◆ **EXERCISE DIRECTIONS**
Say how many lines of these entries include the word "GPUs", and answer with the number alone.

++++ DATA EXTRACT

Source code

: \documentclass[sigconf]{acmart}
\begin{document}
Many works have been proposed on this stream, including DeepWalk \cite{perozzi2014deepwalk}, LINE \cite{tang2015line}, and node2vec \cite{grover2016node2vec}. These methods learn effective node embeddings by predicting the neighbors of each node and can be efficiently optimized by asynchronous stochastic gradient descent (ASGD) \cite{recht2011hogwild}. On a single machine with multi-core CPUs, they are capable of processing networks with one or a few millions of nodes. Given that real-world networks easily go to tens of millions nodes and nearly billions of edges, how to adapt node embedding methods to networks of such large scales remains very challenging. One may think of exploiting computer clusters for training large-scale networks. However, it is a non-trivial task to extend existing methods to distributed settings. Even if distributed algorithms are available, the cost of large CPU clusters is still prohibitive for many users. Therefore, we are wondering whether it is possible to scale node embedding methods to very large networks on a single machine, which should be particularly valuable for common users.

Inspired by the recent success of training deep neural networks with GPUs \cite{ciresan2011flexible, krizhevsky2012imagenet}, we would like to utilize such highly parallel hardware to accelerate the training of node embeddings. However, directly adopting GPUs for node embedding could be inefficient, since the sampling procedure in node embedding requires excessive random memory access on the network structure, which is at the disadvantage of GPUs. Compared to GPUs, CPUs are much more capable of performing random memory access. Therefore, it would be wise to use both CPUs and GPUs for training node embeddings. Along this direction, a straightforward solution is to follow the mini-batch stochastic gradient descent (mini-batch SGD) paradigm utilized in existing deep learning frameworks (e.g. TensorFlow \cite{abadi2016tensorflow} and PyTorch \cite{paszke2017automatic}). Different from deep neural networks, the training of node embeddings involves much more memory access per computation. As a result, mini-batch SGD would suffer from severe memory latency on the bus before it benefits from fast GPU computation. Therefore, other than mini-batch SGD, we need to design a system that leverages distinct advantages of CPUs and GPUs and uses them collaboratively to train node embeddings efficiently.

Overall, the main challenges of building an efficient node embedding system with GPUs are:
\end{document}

++++++++

◆ **TASK OUTPUT**
2